Other than the stench of urine in many public places, streets and door ways the city is dilapidated, polluted and dirty. I imagine that in her glory days the city would have been beautiful, as stunning as any european capital. I met a young girl working as a street vendor selling black and white stills from around the city from 1880 to 1945, I stare at images and ponder what some TLC wouldn´t do for the place. However investment, maintainance and conservation to preserve cities does not come cheap, and for the large part it is not being done. So beautiful old buildings fall into a state of disrepair, ornate facades erode and crumble and once beautiful streets become blackened and pot holed.

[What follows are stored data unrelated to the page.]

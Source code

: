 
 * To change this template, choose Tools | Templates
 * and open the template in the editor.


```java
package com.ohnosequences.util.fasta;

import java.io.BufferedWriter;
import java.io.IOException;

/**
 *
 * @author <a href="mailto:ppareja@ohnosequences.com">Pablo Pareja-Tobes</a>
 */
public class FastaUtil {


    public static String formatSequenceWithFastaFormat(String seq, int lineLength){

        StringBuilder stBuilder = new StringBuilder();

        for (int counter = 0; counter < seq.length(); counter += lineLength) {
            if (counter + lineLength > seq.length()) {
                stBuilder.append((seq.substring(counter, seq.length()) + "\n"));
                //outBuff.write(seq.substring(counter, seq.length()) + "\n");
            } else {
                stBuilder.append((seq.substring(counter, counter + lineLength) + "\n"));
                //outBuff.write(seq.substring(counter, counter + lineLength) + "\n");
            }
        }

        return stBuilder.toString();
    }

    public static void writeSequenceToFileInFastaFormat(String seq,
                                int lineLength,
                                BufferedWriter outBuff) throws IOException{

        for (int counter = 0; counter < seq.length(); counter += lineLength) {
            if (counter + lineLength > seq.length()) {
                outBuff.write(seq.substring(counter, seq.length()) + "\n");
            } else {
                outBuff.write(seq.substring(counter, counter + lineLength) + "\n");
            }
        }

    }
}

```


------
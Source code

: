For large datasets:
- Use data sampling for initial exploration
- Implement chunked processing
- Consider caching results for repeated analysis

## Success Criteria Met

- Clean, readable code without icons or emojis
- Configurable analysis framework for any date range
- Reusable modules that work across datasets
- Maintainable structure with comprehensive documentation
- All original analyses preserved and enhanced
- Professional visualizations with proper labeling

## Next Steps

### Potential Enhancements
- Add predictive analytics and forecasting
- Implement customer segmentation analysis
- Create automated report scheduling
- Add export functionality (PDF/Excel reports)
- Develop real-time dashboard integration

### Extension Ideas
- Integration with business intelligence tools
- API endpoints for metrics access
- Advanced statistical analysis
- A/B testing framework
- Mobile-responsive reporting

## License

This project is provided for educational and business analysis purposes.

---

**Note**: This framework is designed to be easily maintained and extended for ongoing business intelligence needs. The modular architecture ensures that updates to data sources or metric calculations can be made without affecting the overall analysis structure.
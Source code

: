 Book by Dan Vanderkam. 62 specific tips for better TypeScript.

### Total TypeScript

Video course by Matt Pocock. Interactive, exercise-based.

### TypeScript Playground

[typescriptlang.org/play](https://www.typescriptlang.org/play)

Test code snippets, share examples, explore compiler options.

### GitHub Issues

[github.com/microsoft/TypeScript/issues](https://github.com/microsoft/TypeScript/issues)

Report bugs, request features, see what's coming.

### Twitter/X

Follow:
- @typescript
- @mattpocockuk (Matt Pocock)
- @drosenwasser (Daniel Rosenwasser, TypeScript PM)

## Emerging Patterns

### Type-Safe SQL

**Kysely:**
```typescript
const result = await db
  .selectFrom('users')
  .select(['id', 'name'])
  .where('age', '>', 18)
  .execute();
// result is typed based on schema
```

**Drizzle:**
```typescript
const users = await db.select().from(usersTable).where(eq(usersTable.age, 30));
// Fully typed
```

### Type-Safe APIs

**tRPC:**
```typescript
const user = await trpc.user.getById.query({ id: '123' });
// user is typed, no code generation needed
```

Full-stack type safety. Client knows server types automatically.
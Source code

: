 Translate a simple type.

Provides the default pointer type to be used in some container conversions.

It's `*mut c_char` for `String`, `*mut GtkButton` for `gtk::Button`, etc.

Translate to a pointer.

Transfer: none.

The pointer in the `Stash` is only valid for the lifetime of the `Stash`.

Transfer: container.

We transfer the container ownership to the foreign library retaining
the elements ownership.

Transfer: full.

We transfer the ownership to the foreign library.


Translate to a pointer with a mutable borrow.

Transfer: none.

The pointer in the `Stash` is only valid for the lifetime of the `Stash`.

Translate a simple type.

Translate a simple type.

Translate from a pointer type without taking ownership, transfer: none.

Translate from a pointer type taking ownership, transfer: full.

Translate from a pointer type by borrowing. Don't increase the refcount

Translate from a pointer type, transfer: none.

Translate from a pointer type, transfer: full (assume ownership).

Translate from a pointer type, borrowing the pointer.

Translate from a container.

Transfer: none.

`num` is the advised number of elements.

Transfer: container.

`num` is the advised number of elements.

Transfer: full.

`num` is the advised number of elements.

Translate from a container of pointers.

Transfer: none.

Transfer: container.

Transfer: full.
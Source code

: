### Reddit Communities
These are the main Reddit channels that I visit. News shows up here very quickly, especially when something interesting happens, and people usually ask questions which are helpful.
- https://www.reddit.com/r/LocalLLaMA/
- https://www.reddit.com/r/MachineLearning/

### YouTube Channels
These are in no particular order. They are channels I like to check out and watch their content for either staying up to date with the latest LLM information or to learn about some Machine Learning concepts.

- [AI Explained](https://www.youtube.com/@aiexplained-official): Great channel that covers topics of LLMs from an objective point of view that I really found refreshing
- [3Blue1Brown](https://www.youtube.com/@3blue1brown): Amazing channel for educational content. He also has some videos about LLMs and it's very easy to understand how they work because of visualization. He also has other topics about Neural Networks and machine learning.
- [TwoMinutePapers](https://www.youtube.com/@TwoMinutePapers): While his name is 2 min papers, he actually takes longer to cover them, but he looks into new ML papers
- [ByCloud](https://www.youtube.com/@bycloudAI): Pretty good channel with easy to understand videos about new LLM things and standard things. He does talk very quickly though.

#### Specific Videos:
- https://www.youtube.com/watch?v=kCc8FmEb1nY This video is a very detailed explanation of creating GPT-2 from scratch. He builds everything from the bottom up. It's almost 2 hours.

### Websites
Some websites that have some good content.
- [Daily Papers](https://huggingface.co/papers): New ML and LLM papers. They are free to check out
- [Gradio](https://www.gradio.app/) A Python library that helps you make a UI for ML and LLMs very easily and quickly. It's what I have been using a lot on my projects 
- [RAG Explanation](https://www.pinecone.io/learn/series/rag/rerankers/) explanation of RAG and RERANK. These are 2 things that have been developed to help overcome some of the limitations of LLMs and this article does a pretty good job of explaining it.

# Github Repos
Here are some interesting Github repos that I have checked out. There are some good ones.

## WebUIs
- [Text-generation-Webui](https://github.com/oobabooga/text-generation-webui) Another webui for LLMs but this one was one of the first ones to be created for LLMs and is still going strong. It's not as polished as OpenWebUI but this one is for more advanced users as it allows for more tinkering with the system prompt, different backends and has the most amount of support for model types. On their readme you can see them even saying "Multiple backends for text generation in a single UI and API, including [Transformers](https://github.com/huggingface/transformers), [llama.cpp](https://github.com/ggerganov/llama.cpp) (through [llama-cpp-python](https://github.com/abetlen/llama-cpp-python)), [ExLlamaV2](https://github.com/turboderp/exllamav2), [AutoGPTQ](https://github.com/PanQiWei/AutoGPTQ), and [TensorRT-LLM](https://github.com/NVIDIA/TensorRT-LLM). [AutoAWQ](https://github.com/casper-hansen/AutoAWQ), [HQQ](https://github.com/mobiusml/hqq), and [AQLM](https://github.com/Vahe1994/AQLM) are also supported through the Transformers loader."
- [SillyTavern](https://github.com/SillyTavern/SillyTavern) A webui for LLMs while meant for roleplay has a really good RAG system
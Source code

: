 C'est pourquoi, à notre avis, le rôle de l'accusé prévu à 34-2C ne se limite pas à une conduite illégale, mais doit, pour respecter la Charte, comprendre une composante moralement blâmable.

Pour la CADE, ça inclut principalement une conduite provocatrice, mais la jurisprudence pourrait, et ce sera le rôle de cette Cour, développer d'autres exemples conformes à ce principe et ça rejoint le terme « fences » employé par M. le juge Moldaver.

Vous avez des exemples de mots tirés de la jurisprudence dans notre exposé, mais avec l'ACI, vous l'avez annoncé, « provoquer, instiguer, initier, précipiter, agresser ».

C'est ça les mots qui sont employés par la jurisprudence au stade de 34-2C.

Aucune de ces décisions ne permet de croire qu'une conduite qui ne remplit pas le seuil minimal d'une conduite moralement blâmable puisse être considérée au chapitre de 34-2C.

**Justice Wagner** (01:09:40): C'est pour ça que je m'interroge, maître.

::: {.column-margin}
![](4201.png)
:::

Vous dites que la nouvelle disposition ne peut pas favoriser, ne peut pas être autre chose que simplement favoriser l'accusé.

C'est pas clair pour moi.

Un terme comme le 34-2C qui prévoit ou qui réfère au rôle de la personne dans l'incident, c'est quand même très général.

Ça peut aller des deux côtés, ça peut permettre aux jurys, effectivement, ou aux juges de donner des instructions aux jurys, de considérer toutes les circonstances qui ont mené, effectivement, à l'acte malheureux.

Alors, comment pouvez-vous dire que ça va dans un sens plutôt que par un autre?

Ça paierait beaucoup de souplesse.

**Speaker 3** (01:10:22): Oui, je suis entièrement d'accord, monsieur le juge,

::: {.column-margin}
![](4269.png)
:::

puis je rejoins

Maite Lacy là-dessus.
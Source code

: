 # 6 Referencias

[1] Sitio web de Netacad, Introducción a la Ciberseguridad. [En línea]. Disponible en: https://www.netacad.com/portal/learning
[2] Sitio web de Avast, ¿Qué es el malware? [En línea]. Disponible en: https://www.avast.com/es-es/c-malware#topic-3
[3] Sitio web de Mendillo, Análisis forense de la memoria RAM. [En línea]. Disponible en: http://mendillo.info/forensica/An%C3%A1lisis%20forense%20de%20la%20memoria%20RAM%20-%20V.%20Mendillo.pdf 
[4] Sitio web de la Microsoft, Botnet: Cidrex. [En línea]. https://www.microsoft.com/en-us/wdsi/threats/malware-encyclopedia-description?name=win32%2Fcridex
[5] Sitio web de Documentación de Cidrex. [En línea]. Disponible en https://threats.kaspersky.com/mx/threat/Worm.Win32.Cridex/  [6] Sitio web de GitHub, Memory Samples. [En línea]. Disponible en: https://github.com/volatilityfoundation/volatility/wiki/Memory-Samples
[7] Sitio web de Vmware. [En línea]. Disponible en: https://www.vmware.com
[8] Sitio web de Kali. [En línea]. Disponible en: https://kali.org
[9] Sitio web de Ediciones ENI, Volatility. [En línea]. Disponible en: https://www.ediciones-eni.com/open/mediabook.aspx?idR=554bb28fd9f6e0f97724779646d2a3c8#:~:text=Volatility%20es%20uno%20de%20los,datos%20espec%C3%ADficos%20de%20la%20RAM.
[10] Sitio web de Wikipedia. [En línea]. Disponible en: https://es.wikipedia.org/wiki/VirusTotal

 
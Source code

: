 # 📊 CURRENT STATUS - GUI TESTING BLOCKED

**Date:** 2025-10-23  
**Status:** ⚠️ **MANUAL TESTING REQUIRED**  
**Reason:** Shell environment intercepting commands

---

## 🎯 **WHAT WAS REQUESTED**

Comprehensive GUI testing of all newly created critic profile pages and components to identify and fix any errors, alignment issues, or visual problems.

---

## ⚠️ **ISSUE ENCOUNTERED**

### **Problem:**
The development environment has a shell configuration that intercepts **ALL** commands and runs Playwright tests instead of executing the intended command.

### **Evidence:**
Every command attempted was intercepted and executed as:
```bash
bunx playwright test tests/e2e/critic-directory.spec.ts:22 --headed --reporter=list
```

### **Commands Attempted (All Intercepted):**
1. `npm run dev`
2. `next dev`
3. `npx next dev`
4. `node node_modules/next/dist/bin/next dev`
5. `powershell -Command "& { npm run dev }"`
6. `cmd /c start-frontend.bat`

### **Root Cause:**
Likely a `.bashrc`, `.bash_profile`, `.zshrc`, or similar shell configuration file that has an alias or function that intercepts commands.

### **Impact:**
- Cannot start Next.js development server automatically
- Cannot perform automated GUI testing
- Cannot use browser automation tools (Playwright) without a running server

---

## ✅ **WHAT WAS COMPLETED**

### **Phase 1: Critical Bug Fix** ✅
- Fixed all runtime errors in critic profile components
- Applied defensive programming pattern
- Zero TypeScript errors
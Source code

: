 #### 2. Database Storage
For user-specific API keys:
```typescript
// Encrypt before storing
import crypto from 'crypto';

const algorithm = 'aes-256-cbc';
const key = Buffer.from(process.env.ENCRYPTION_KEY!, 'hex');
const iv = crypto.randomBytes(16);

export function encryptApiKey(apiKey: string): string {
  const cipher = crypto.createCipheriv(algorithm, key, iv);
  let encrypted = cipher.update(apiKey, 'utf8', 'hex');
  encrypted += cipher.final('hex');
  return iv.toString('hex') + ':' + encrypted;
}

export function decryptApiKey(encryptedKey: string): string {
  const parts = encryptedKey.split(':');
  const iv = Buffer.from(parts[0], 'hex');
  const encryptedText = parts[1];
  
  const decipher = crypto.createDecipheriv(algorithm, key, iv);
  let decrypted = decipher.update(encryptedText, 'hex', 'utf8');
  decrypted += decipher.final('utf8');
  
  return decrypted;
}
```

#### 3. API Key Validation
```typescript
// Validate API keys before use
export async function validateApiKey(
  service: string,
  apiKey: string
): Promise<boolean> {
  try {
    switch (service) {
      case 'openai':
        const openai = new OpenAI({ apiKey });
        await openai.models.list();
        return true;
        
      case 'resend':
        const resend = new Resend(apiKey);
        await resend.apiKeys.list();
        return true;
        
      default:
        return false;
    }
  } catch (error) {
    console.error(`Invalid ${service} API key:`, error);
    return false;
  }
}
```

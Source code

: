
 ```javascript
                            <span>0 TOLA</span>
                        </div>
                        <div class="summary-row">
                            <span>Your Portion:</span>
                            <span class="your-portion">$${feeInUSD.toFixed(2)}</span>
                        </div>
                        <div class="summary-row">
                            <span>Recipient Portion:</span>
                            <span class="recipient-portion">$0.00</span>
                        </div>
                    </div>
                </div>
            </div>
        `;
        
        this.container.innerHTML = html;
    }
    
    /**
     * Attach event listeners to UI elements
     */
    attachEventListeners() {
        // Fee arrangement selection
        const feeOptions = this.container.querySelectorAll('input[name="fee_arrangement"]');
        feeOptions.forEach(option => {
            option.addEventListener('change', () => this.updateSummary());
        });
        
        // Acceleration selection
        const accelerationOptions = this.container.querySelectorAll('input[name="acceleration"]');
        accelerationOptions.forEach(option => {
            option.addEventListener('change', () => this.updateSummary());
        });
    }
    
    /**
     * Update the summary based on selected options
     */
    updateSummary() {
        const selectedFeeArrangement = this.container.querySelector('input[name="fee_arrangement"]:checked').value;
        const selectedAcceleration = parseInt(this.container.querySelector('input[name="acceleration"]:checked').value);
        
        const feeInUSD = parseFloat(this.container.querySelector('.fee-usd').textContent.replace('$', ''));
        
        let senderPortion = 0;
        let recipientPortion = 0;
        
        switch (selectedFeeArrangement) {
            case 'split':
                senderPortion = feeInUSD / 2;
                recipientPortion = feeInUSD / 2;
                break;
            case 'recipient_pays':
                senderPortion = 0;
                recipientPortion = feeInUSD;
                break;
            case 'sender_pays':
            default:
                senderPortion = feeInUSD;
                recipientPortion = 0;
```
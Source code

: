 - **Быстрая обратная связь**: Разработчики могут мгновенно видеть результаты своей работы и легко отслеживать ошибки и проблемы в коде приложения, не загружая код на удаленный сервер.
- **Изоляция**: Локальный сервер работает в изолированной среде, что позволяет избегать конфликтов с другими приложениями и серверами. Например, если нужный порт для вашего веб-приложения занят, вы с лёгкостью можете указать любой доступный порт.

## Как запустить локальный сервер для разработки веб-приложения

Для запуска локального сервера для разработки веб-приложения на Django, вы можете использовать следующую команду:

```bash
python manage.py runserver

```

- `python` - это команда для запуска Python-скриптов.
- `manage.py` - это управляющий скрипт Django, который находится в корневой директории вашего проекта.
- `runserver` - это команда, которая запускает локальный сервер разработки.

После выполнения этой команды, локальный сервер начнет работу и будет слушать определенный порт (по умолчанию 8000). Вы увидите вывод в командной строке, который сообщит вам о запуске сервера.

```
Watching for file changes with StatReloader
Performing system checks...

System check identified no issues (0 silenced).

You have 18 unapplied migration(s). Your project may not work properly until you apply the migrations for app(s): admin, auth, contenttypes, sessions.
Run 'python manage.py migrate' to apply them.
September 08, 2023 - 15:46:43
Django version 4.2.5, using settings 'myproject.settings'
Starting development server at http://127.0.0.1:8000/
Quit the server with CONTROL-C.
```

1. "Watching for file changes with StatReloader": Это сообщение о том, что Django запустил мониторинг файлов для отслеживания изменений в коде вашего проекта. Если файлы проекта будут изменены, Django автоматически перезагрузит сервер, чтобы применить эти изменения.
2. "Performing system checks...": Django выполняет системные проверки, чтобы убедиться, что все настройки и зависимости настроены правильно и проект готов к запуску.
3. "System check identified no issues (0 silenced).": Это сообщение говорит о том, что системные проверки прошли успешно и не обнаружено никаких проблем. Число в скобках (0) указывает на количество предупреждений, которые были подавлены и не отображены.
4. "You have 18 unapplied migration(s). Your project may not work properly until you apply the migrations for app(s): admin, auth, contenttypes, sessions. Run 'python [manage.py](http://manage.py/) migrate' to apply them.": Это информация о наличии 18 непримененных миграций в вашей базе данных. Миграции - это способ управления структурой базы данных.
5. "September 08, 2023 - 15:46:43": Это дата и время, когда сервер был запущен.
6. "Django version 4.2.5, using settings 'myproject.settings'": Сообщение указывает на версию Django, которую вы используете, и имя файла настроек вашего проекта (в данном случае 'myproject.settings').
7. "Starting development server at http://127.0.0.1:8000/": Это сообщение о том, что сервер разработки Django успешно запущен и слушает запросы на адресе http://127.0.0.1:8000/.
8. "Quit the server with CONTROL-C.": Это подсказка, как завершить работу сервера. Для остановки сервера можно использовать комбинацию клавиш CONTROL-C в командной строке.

I leave La Paz thinking “what if…”

From Cusco I caught a 6 hour bus ride to Puno, to visit Lake Titicaca, which sits on the border of Peru and Bolivia. The lake is 3,811 m above sea level, making it the highest commercially navigable lake in the world. It is also the largest lake in South America by volume, Lake Maracaibo is larger in surface area.

The journey was quite uneventful other than the normal swerving to miss stray dogs, overloaded minibuses and herd of sheep/cows. En route we stopped for dinner, which was soup, chicken/rice/chips and a cup of tea for 75p!

Arriving pretty late I caught a tut tut to the hostel for an early night, as the Uros floating island tour started at 7.00am the following morning.

The Uros “floating islands” a group of 40 + artificial islands made of floating totora reeds, which grow abundantly in the shallows of the lake. Their original purpose was defensive, and they could be moved if a threat arose. Many of the islands contain watchtowers largely constructed of reeds. Each Island has 2/3 family units, fishing, boat building and weaving fabrics are the main trade of Islanders, which is topped up VERY nicely with visiting camera happy tourists.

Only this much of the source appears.